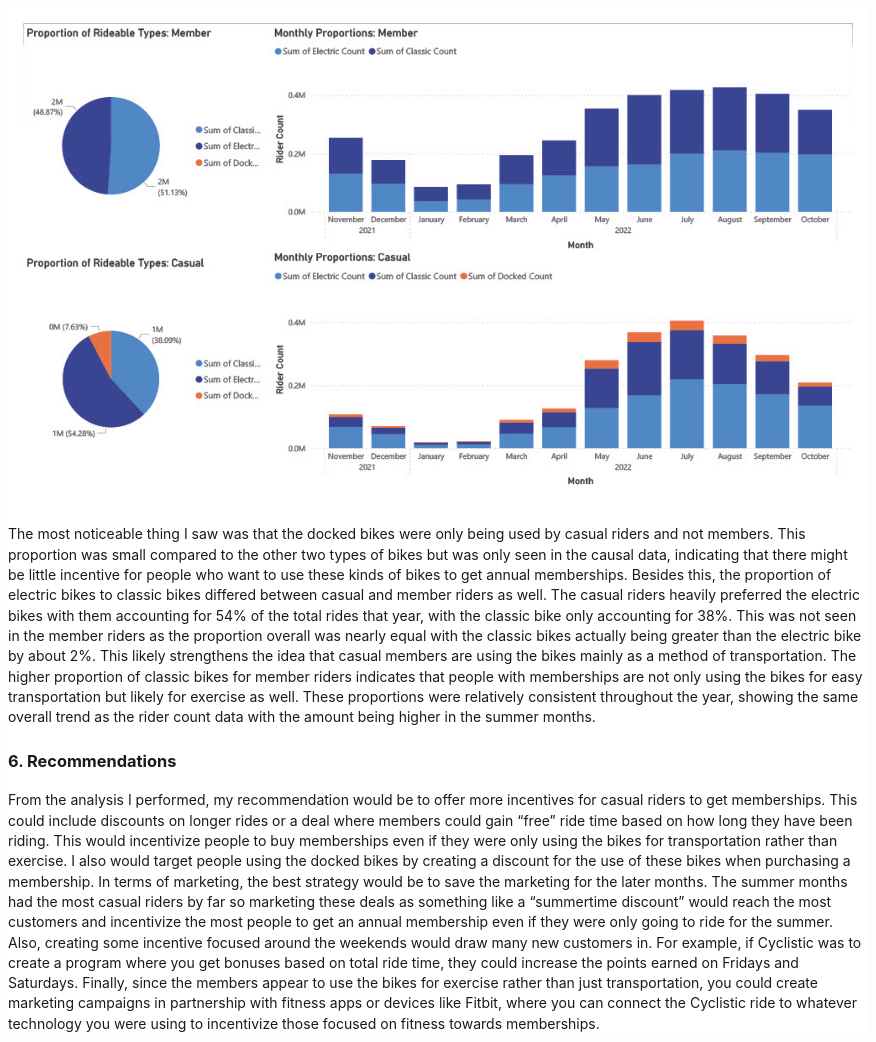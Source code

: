 <img src="images/Cyclistic Images/Cyclistic Report1024_3.jpg?raw=true"/>

The most noticeable thing I saw was that the docked bikes were only being used by casual riders and not members. This proportion was small compared to the other two types of bikes but was only seen in the causal data, indicating that there might be little incentive for people who want to use these kinds of bikes to get annual memberships. Besides this, the proportion of electric bikes to classic bikes differed between casual and member riders as well. The casual riders heavily preferred the electric bikes with them accounting for 54% of the total rides that year, with the classic bike only accounting for 38%. This was not seen in the member riders as the proportion overall was nearly equal with the classic bikes actually being greater than the electric bike by about 2%. This likely strengthens the idea that casual members are using the bikes mainly as a method of transportation. The higher proportion of classic bikes for member riders indicates that people with memberships are not only using the bikes for easy transportation but likely for exercise as well. These proportions were relatively consistent throughout the year, showing the same overall trend as the rider count data with the amount being higher in the summer months.

### 6. Recommendations

From the analysis I performed, my recommendation would be to offer more incentives for casual riders to get memberships. This could include discounts on longer rides or a deal where members could gain “free” ride time based on how long they have been riding. This would incentivize people to buy memberships even if they were only using the bikes for transportation rather than exercise. I also would target people using the docked bikes by creating a discount for the use of these bikes when purchasing a membership. In terms of marketing, the best strategy would be to save the marketing for the later months. The summer months had the most casual riders by far so marketing these deals as something like a “summertime discount” would reach the most customers and incentivize the most people to get an annual membership even if they were only going to ride for the summer. Also, creating some incentive focused around the weekends would draw many new customers in. For example, if Cyclistic was to create a program where you get bonuses based on total ride time, they could increase the points earned on Fridays and Saturdays. Finally, since the members appear to use the bikes for exercise rather than just transportation, you could create marketing campaigns in partnership with fitness apps or devices like Fitbit, where you can connect the Cyclistic ride to whatever technology you were using to incentivize those focused on fitness towards memberships.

····················

WHAT YOU WILL DO:
An answer that restates all the entries exactly and drops the images is what is needed.

RESPONSE TO THE TASK:
Source code

: <img src="images/Cyclistic Images/Cyclistic Report1024_3.jpg?raw=true"/>

The most noticeable thing I saw was that the docked bikes were only being used by casual riders and not members. This proportion was small compared to the other two types of bikes but was only seen in the causal data, indicating that there might be little incentive for people who want to use these kinds of bikes to get annual memberships. Besides this, the proportion of electric bikes to classic bikes differed between casual and member riders as well. The casual riders heavily preferred the electric bikes with them accounting for 54% of the total rides that year, with the classic bike only accounting for 38%. This was not seen in the member riders as the proportion overall was nearly equal with the classic bikes actually being greater than the electric bike by about 2%. This likely strengthens the idea that casual members are using the bikes mainly as a method of transportation. The higher proportion of classic bikes for member riders indicates that people with memberships are not only using the bikes for easy transportation but likely for exercise as well. These proportions were relatively consistent throughout the year, showing the same overall trend as the rider count data with the amount being higher in the summer months.

### 6. Recommendations

From the analysis I performed, my recommendation would be to offer more incentives for casual riders to get memberships. This could include discounts on longer rides or a deal where members could gain “free” ride time based on how long they have been riding. This would incentivize people to buy memberships even if they were only using the bikes for transportation rather than exercise. I also would target people using the docked bikes by creating a discount for the use of these bikes when purchasing a membership. In terms of marketing, the best strategy would be to save the marketing for the later months. The summer months had the most casual riders by far so marketing these deals as something like a “summertime discount” would reach the most customers and incentivize the most people to get an annual membership even if they were only going to ride for the summer. Also, creating some incentive focused around the weekends would draw many new customers in. For example, if Cyclistic was to create a program where you get bonuses based on total ride time, they could increase the points earned on Fridays and Saturdays. Finally, since the members appear to use the bikes for exercise rather than just transportation, you could create marketing campaigns in partnership with fitness apps or devices like Fitbit, where you can connect the Cyclistic ride to whatever technology you were using to incentivize those focused on fitness towards memberships.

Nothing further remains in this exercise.